The channel, Broken Controller Gaming, is the brain child of seniors Royce Snethen, Neal Froese, Skyler Franklin, Chris Arzate, Jordan Lashaway and Wade Mayes. The group brainstormed, planned and gathered money for equipment to produce the channel which features the six seniors playing video games in pairs.

“We came up with the idea near the end of the school year last year,” Snethen said. “My friends and I just wanted to have some fun and make people laugh.”

While they had already come up with the idea before the summer started, they didn’t actually begin uploading videos to the channel until August.

“It took like a month and a half after we all decided we wanted to do it,” Froese said. “Then it took about a week to get everything together and a little while to get all of the games and know what kind of content we wanted to put out. We also had to figure out how to use Adobe Premiere for editing, so it did take a while to get everything completely ready to start uploading.”

Not only did it take time to gather all of the equipment they needed, Lashaway said it took an average of an hour or two per session they recorded. Time was then required to edit, cut and paste before the uploading of the video. Snethen said that it all takes about a day.

“Each session is usually about an hour,” Froese said. “In that time we usually get a solid four episodes. There’s also the setting up, so all in all it usually takes an hour and a half. That’s not including the time that it takes to edit and upload.”

Making YouTube videos is not as easy as it might seem, especially not when the videos are being edited quality content. A lot of time went into this, from learning how to use different editing programs to getting the money together to pay for the equipment. In the end, BCG managed it, and although it continues to be hard work, the seniors accept the challenge to continue distributing content that their viewers will enjoy.

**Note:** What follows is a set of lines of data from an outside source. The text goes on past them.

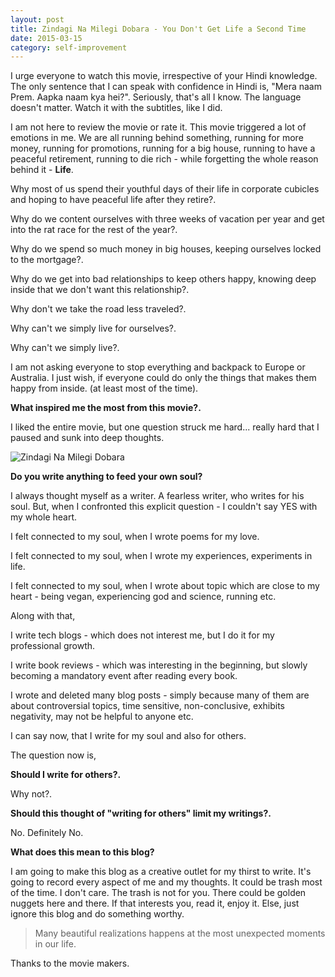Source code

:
 ```yaml
---
layout: post
title: Zindagi Na Milegi Dobara - You Don't Get Life a Second Time
date: 2015-03-15
category: self-improvement
---
```


I urge everyone to watch this movie, irrespective of your Hindi knowledge. The only sentence that I can speak with confidence in Hindi is, "Mera naam Prem. Aapka naam kya hei?". Seriously, that's all I know. The language doesn't matter. Watch it with the subtitles, like I did.

I am not here to review the movie or rate it. This movie triggered a lot of emotions in me. We are all running behind something, running for more money, running for promotions, running for a big house, running to have a peaceful retirement, running to die rich - while forgetting the whole reason behind it - **Life**.

Why most of us spend their youthful days of their life in corporate cubicles and hoping to have peaceful life after they retire?.

Why do we content ourselves with three weeks of vacation per year and get into the rat race for the rest of the year?.

Why do we spend so much money in big houses, keeping ourselves locked to the mortgage?.

Why do we get into bad relationships to keep others happy, knowing deep inside that we don't want this relationship?.

Why don't we take the road less traveled?.

Why can't we simply live for ourselves?.

Why can't we simply live?.

I am not asking everyone to stop everything and backpack to Europe or Australia. I just wish, if everyone could do only the things that makes them happy from inside. (at least most of the time).

**What inspired me the most from this movie?.**

I liked the entire movie, but one question struck me hard... really hard that I paused and sunk into deep thoughts.

![Zindagi Na Milegi Dobara]({{site.img-path}}/zindagi-na-milegi-dobara-soul-question.jpg)  

**Do you write anything to feed your own soul?**

I always thought myself as a writer. A fearless writer, who writes for his soul. But, when I confronted this explicit question - I couldn't say YES with my whole heart.

I felt connected to my soul, when I wrote poems for my love.

I felt connected to my soul, when I wrote my experiences, experiments in life.

I felt connected to my soul, when I wrote about topic which are close to my heart - being vegan, experiencing god and science, running etc.

Along with that,

I write tech blogs - which does not interest me, but I do it for my professional growth.

I write book reviews - which was interesting in the beginning, but slowly becoming a mandatory event after reading every book.

I wrote and deleted many blog posts - simply because many of them are about controversial topics, time sensitive, non-conclusive, exhibits negativity, may not be helpful to anyone etc. 

I can say now, that I write for my soul and also for others.

The question now is,

**Should I write for others?.**

Why not?.

**Should this thought of "writing for others" limit my writings?.**

No. Definitely No.

**What does this mean to this blog?**

I am going to make this blog as a creative outlet for my thirst to write. It's going to record every aspect of me and my thoughts. It could be trash most of the time. I don't care.  The trash is not for you. There could be golden nuggets here and there. If that interests you, read it, enjoy it. Else, just ignore this blog and do something worthy.

> Many beautiful realizations happens at the most unexpected moments in our life.

Thanks to the movie makers.
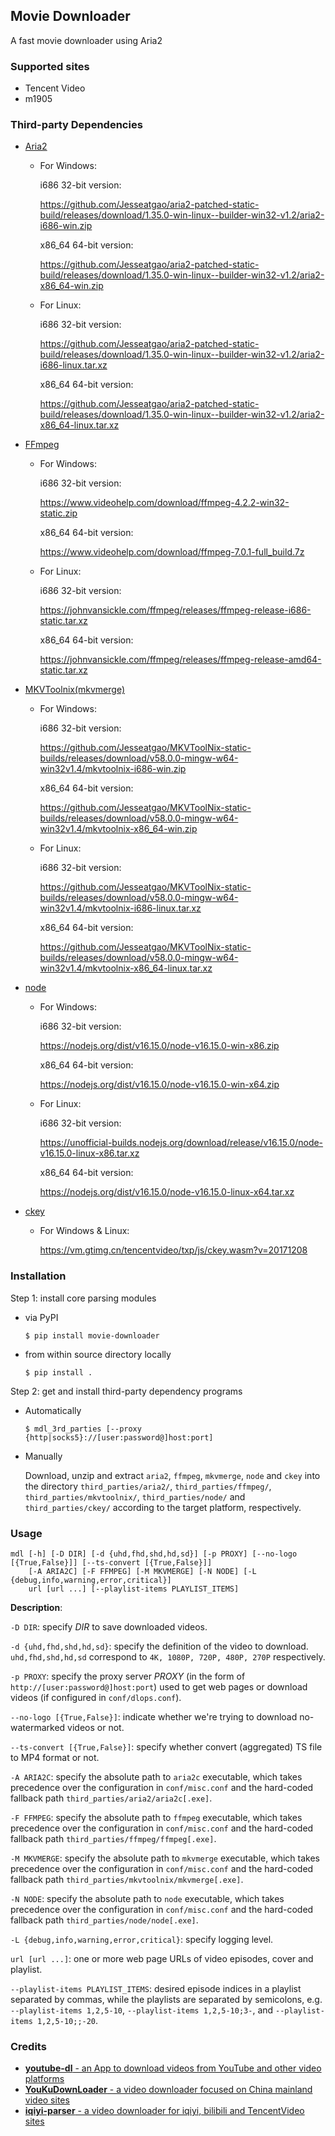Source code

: ## Movie Downloader
A fast movie downloader using Aria2

### Supported sites
* Tencent Video
* m1905

### Third-party Dependencies
* [Aria2](https://github.com/Jesseatgao/aria2-patched-static-build)
    * For Windows:
    
        i686 32-bit version:
    
        https://github.com/Jesseatgao/aria2-patched-static-build/releases/download/1.35.0-win-linux--builder-win32-v1.2/aria2-i686-win.zip
        
        x86_64 64-bit version:
        
        https://github.com/Jesseatgao/aria2-patched-static-build/releases/download/1.35.0-win-linux--builder-win32-v1.2/aria2-x86_64-win.zip
    * For Linux:
    
        i686 32-bit version:
        
        https://github.com/Jesseatgao/aria2-patched-static-build/releases/download/1.35.0-win-linux--builder-win32-v1.2/aria2-i686-linux.tar.xz

        x86_64 64-bit version:
        
        https://github.com/Jesseatgao/aria2-patched-static-build/releases/download/1.35.0-win-linux--builder-win32-v1.2/aria2-x86_64-linux.tar.xz
        
* [FFmpeg](https://ffmpeg.org/download.html)
    * For Windows:
    
        i686 32-bit version:
    
        https://www.videohelp.com/download/ffmpeg-4.2.2-win32-static.zip
        
        x86_64 64-bit version:
        
        https://www.videohelp.com/download/ffmpeg-7.0.1-full_build.7z
    * For Linux:
    
        i686 32-bit version:
        
        https://johnvansickle.com/ffmpeg/releases/ffmpeg-release-i686-static.tar.xz

        x86_64 64-bit version:
        
        https://johnvansickle.com/ffmpeg/releases/ffmpeg-release-amd64-static.tar.xz
        
* [MKVToolnix(mkvmerge)](https://github.com/Jesseatgao/MKVToolNix-static-builds)
    * For Windows:
    
        i686 32-bit version:
    
        https://github.com/Jesseatgao/MKVToolNix-static-builds/releases/download/v58.0.0-mingw-w64-win32v1.4/mkvtoolnix-i686-win.zip
        
        x86_64 64-bit version:
        
        https://github.com/Jesseatgao/MKVToolNix-static-builds/releases/download/v58.0.0-mingw-w64-win32v1.4/mkvtoolnix-x86_64-win.zip
    * For Linux:
    
        i686 32-bit version:
        
        https://github.com/Jesseatgao/MKVToolNix-static-builds/releases/download/v58.0.0-mingw-w64-win32v1.4/mkvtoolnix-i686-linux.tar.xz

        x86_64 64-bit version:
        
        https://github.com/Jesseatgao/MKVToolNix-static-builds/releases/download/v58.0.0-mingw-w64-win32v1.4/mkvtoolnix-x86_64-linux.tar.xz
        
* [node](https://nodejs.org)
    * For Windows:
    
        i686 32-bit version:
    
        https://nodejs.org/dist/v16.15.0/node-v16.15.0-win-x86.zip
        
        x86_64 64-bit version:
        
        https://nodejs.org/dist/v16.15.0/node-v16.15.0-win-x64.zip
    * For Linux:
    
        i686 32-bit version:
        
        https://unofficial-builds.nodejs.org/download/release/v16.15.0/node-v16.15.0-linux-x86.tar.xz

        x86_64 64-bit version:
        
        https://nodejs.org/dist/v16.15.0/node-v16.15.0-linux-x64.tar.xz
        
* [ckey](https://vm.gtimg.cn/tencentvideo/txp/js/ckey.wasm?v=20171208)
    * For Windows & Linux:
    
        https://vm.gtimg.cn/tencentvideo/txp/js/ckey.wasm?v=20171208

### Installation
Step 1: install core parsing modules
* via PyPI

    `$ pip install movie-downloader`

* from within source directory locally

    `$ pip install .`

Step 2: get and install third-party dependency programs
* Automatically

  `$ mdl_3rd_parties [--proxy {http|socks5}://[user:password@]host:port]`

* Manually

  Download, unzip and extract `aria2`, `ffmpeg`, `mkvmerge`, `node` and `ckey` into the directory
 `third_parties/aria2/`, `third_parties/ffmpeg/`, `third_parties/mkvtoolnix/`, `third_parties/node/` and `third_parties/ckey/`
 according to the target platform, respectively.

### Usage
```
mdl [-h] [-D DIR] [-d {uhd,fhd,shd,hd,sd}] [-p PROXY] [--no-logo [{True,False}]] [--ts-convert [{True,False}]]
    [-A ARIA2C] [-F FFMPEG] [-M MKVMERGE] [-N NODE] [-L {debug,info,warning,error,critical}]
    url [url ...] [--playlist-items PLAYLIST_ITEMS]
```

**Description**:

`-D DIR`: specify _DIR_ to save downloaded videos.

`-d {uhd,fhd,shd,hd,sd}`: specify the definition of the video to download. `uhd,fhd,shd,hd,sd` correspond to `4K, 1080P, 720P, 480P, 270P` respectively.

`-p PROXY`: specify the proxy server _PROXY_ (in the form of `http://[user:password@]host:port`)
    used to get web pages or download videos (if configured in `conf/dlops.conf`).

`--no-logo [{True,False}]`: indicate whether we're trying to download no-watermarked videos or not.

`--ts-convert [{True,False}]`: specify whether convert (aggregated) TS file to MP4 format or not.

`-A ARIA2C`: specify the absolute path to `aria2c` executable, which takes precedence over the configuration in `conf/misc.conf`
    and the hard-coded fallback path `third_parties/aria2/aria2c[.exe]`.

`-F FFMPEG`: specify the absolute path to `ffmpeg` executable, which takes precedence over the configuration in `conf/misc.conf`
    and the hard-coded fallback path `third_parties/ffmpeg/ffmpeg[.exe]`.

`-M MKVMERGE`: specify the absolute path to `mkvmerge` executable, which takes precedence over the configuration in `conf/misc.conf`
    and the hard-coded fallback path `third_parties/mkvtoolnix/mkvmerge[.exe]`.

`-N NODE`: specify the absolute path to `node` executable, which takes precedence over the configuration in `conf/misc.conf`
    and the hard-coded fallback path `third_parties/node/node[.exe]`.

`-L {debug,info,warning,error,critical}`: specify logging level.

`url [url ...]`: one or more web page URLs of video episodes, cover and playlist.

`--playlist-items PLAYLIST_ITEMS`: desired episode indices in a playlist separated by commas, while the playlists are separated by semicolons,
    e.g. `--playlist-items 1,2,5-10`, `--playlist-items 1,2,5-10;3-`, and `--playlist-items 1,2,5-10;;-20`.

### Credits
* [**youtube-dl** - an App to download videos from YouTube and other video platforms](https://github.com/ytdl-org/youtube-dl)
* [**YouKuDownLoader** - a video downloader focused on China mainland video sites](https://github.com/SeaHOH/ykdl)
* [**iqiyi-parser** - a video downloader for iqiyi, bilibili and TencentVideo sites](https://github.com/ZSAIm/iqiyi-parser)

“We’re wanting to put up some better quality videos in the future,” Arzate said. “It will take some work, but I think we are all willing to do that.”

Although it sounds complicated, Arzate said they are mainly doing it for fun. The possibility does exist that they could eventually turn a profit with the channel if they had enough viewers. Video gaming channels are exploding on the Internet with the success of sites like PewDiePie (39 million subscribers), RoosterTeeth (8.3 million subscribers), and Superwoman (6 million subscribers) making careers out of regularly posting videos game play and commentary on their channels. According to a 2014 article on, PewDiePie raked in approximately $7.4 million in one year.

“Technically, we’ve already kind of made a profit,” Franklin said. “If people interact with ads then you start making some money. We’ve made 88 cents so far — almost a dollar.”

Eighty-eight cents is definitely not $7.4 million, but with enough time and more viewers, the idea may not be as big of a stretch.

“We don’t really have a goal set in mind,” Arzate said. “If we did make a profit, it would be a pretty small one.”

BCG’s content is of a wide variety ranging from Nintendo games to platform, role playing games and even obscure or retired titles. The site is mostly audience friendly with the occasional curse word during commentary. The group currently has 28 videos and 39 subscribers.

“Neal usually chooses what we play,” Lashaway said. “He picks some random game that he thinks will go over well, and we just go with it.”

The six of them have a schedule planned for the future, and while they won’t give up much information on the games they will be trying before they film, Snethen said that more good content is to be expected.

“We’re gonna play a lot more video games,” Froese said. “We might do some live stuff, but not much. We actually have an intro set up. The footage is done, but the editing is going to take a little while on that one. Mostly we’re just going to be doing video games, though.”